Exercise goal -> If a record holds a picture, omit that picture and copy everything else exactly.

= = = = = = =

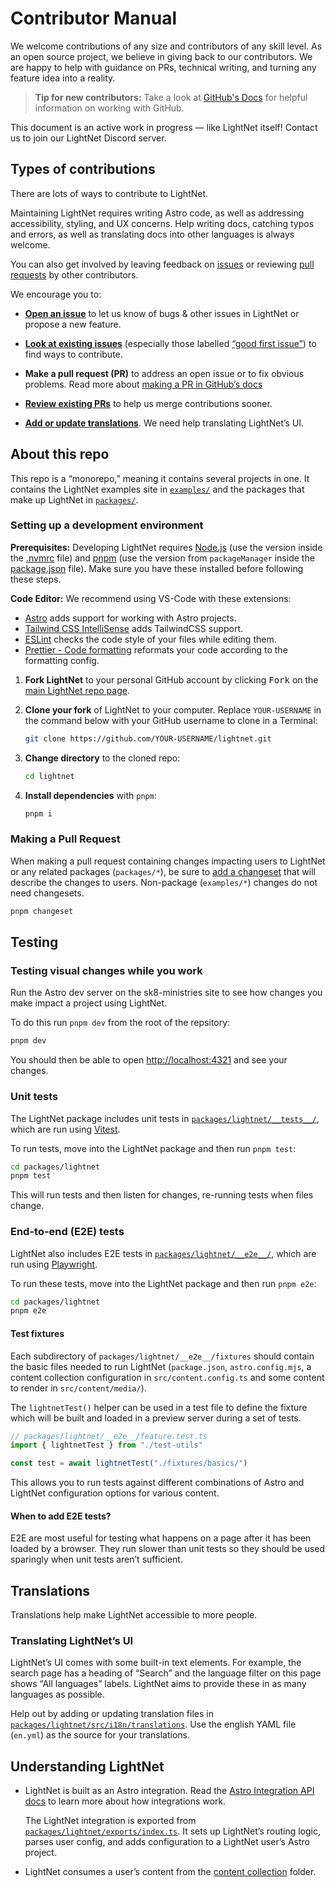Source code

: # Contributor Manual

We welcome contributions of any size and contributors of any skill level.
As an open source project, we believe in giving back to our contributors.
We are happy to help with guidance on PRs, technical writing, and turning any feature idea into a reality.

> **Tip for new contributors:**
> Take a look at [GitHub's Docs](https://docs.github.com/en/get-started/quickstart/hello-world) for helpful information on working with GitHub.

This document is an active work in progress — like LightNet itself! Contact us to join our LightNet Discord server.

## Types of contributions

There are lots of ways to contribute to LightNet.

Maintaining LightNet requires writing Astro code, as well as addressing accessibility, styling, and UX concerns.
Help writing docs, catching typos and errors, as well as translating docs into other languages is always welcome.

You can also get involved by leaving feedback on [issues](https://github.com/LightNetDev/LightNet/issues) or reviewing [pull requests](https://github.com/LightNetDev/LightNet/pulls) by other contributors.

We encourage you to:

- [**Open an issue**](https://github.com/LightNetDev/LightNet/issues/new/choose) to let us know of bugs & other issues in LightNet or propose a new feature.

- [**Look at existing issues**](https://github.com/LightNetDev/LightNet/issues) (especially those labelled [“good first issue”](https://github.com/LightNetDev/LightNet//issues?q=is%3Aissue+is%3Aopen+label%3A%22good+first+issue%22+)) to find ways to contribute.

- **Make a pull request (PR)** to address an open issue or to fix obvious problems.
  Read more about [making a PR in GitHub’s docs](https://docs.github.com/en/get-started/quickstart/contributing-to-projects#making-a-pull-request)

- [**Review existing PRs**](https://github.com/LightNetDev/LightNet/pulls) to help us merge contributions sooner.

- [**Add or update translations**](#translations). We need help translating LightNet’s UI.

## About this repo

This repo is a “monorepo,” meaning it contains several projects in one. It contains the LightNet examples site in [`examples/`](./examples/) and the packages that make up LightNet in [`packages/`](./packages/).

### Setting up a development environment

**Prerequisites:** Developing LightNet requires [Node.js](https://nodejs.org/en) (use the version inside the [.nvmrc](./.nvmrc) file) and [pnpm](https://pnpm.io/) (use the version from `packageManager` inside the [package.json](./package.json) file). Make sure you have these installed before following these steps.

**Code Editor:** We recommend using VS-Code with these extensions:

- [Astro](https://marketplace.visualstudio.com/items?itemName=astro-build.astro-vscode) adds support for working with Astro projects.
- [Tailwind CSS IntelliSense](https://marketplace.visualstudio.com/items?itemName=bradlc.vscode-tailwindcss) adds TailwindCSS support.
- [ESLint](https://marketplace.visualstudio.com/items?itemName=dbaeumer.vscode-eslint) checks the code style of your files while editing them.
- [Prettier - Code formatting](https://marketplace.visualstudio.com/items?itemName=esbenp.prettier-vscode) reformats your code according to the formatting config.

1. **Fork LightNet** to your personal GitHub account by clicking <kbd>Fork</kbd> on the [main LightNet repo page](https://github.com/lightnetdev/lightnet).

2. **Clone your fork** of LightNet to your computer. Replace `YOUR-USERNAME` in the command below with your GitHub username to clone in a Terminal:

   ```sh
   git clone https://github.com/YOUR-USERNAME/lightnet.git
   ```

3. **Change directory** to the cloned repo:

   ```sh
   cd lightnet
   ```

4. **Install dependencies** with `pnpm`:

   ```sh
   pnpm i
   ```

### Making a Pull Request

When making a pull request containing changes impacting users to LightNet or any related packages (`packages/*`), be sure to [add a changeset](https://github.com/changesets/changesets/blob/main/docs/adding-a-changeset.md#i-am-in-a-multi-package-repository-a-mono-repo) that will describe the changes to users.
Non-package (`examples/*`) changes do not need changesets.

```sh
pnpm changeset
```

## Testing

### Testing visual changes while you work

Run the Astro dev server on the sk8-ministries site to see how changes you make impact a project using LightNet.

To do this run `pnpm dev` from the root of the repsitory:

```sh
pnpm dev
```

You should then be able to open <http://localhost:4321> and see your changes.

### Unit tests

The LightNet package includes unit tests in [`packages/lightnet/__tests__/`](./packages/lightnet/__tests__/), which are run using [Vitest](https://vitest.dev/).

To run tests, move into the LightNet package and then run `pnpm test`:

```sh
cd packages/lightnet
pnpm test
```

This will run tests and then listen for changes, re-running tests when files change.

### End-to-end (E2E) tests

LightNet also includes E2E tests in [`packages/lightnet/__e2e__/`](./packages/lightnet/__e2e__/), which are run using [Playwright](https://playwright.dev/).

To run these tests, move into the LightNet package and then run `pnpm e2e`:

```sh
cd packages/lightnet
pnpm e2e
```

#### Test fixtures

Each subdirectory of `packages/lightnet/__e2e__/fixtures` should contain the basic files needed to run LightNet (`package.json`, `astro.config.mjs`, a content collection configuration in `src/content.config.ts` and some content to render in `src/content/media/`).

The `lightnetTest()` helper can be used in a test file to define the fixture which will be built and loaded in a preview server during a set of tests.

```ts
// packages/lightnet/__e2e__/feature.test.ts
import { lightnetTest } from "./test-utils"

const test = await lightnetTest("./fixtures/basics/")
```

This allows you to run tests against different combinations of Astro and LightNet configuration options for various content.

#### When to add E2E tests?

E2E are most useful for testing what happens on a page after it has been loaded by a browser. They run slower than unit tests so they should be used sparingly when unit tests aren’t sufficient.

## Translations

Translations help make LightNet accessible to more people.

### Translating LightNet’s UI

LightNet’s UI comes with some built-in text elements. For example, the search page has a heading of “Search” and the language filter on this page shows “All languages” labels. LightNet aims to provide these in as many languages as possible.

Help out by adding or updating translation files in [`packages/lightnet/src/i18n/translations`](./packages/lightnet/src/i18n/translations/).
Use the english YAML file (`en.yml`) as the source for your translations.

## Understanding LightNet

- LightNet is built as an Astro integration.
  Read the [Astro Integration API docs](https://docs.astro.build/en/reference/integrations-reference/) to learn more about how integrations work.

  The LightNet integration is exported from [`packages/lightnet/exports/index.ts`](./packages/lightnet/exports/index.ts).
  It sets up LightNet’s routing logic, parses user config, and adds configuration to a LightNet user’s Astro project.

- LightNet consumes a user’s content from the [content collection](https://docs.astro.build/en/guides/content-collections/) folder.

= = = = = = =

Finished exercise ->
Source code

: # Contributor Manual

We welcome contributions of any size and contributors of any skill level.
As an open source project, we believe in giving back to our contributors.
We are happy to help with guidance on PRs, technical writing, and turning any feature idea into a reality.

> **Tip for new contributors:**
> Take a look at [GitHub's Docs](https://docs.github.com/en/get-started/quickstart/hello-world) for helpful information on working with GitHub.

This document is an active work in progress — like LightNet itself! Contact us to join our LightNet Discord server.

## Types of contributions

There are lots of ways to contribute to LightNet.

Maintaining LightNet requires writing Astro code, as well as addressing accessibility, styling, and UX concerns.
Help writing docs, catching typos and errors, as well as translating docs into other languages is always welcome.

You can also get involved by leaving feedback on [issues](https://github.com/LightNetDev/LightNet/issues) or reviewing [pull requests](https://github.com/LightNetDev/LightNet/pulls) by other contributors.

We encourage you to:

- [**Open an issue**](https://github.com/LightNetDev/LightNet/issues/new/choose) to let us know of bugs & other issues in LightNet or propose a new feature.

- [**Look at existing issues**](https://github.com/LightNetDev/LightNet/issues) (especially those labelled [“good first issue”](https://github.com/LightNetDev/LightNet//issues?q=is%3Aissue+is%3Aopen+label%3A%22good+first+issue%22+)) to find ways to contribute.

- **Make a pull request (PR)** to address an open issue or to fix obvious problems.
  Read more about [making a PR in GitHub’s docs](https://docs.github.com/en/get-started/quickstart/contributing-to-projects#making-a-pull-request)

- [**Review existing PRs**](https://github.com/LightNetDev/LightNet/pulls) to help us merge contributions sooner.

- [**Add or update translations**](#translations). We need help translating LightNet’s UI.

## About this repo

This repo is a “monorepo,” meaning it contains several projects in one. It contains the LightNet examples site in [`examples/`](./examples/) and the packages that make up LightNet in [`packages/`](./packages/).

### Setting up a development environment

**Prerequisites:** Developing LightNet requires [Node.js](https://nodejs.org/en) (use the version inside the [.nvmrc](./.nvmrc) file) and [pnpm](https://pnpm.io/) (use the version from `packageManager` inside the [package.json](./package.json) file). Make sure you have these installed before following these steps.

**Code Editor:** We recommend using VS-Code with these extensions:

- [Astro](https://marketplace.visualstudio.com/items?itemName=astro-build.astro-vscode) adds support for working with Astro projects.
- [Tailwind CSS IntelliSense](https://marketplace.visualstudio.com/items?itemName=bradlc.vscode-tailwindcss) adds TailwindCSS support.
- [ESLint](https://marketplace.visualstudio.com/items?itemName=dbaeumer.vscode-eslint) checks the code style of your files while editing them.
- [Prettier - Code formatting](https://marketplace.visualstudio.com/items?itemName=esbenp.prettier-vscode) reformats your code according to the formatting config.

1. **Fork LightNet** to your personal GitHub account by clicking <kbd>Fork</kbd> on the [main LightNet repo page](https://github.com/lightnetdev/lightnet).

2. **Clone your fork** of LightNet to your computer. Replace `YOUR-USERNAME` in the command below with your GitHub username to clone in a Terminal:

   ```sh
   git clone https://github.com/YOUR-USERNAME/lightnet.git
   ```

3. **Change directory** to the cloned repo:

   ```sh
   cd lightnet
   ```

4. **Install dependencies** with `pnpm`:

   ```sh
   pnpm i
   ```

### Making a Pull Request

When making a pull request containing changes impacting users to LightNet or any related packages (`packages/*`), be sure to [add a changeset](https://github.com/changesets/changesets/blob/main/docs/adding-a-changeset.md#i-am-in-a-multi-package-repository-a-mono-repo) that will describe the changes to users.
Non-package (`examples/*`) changes do not need changesets.

```sh
pnpm changeset
```

## Testing

### Testing visual changes while you work

Run the Astro dev server on the sk8-ministries site to see how changes you make impact a project using LightNet.

To do this run `pnpm dev` from the root of the repsitory:

```sh
pnpm dev
```

You should then be able to open <http://localhost:4321> and see your changes.

### Unit tests

The LightNet package includes unit tests in [`packages/lightnet/__tests__/`](./packages/lightnet/__tests__/), which are run using [Vitest](https://vitest.dev/).

To run tests, move into the LightNet package and then run `pnpm test`:

```sh
cd packages/lightnet
pnpm test
```

This will run tests and then listen for changes, re-running tests when files change.

### End-to-end (E2E) tests

LightNet also includes E2E tests in [`packages/lightnet/__e2e__/`](./packages/lightnet/__e2e__/), which are run using [Playwright](https://playwright.dev/).

To run these tests, move into the LightNet package and then run `pnpm e2e`:

```sh
cd packages/lightnet
pnpm e2e
```

#### Test fixtures

Each subdirectory of `packages/lightnet/__e2e__/fixtures` should contain the basic files needed to run LightNet (`package.json`, `astro.config.mjs`, a content collection configuration in `src/content.config.ts` and some content to render in `src/content/media/`).

The `lightnetTest()` helper can be used in a test file to define the fixture which will be built and loaded in a preview server during a set of tests.

```ts
// packages/lightnet/__e2e__/feature.test.ts
import { lightnetTest } from "./test-utils"

const test = await lightnetTest("./fixtures/basics/")
```

This allows you to run tests against different combinations of Astro and LightNet configuration options for various content.

#### When to add E2E tests?

E2E are most useful for testing what happens on a page after it has been loaded by a browser. They run slower than unit tests so they should be used sparingly when unit tests aren’t sufficient.

## Translations

Translations help make LightNet accessible to more people.

### Translating LightNet’s UI

LightNet’s UI comes with some built-in text elements. For example, the search page has a heading of “Search” and the language filter on this page shows “All languages” labels. LightNet aims to provide these in as many languages as possible.

Help out by adding or updating translation files in [`packages/lightnet/src/i18n/translations`](./packages/lightnet/src/i18n/translations/).
Use the english YAML file (`en.yml`) as the source for your translations.

## Understanding LightNet

- LightNet is built as an Astro integration.
  Read the [Astro Integration API docs](https://docs.astro.build/en/reference/integrations-reference/) to learn more about how integrations work.

  The LightNet integration is exported from [`packages/lightnet/exports/index.ts`](./packages/lightnet/exports/index.ts).
  It sets up LightNet’s routing logic, parses user config, and adds configuration to a LightNet user’s Astro project.

- LightNet consumes a user’s content from the [content collection](https://docs.astro.build/en/guides/content-collections/) folder.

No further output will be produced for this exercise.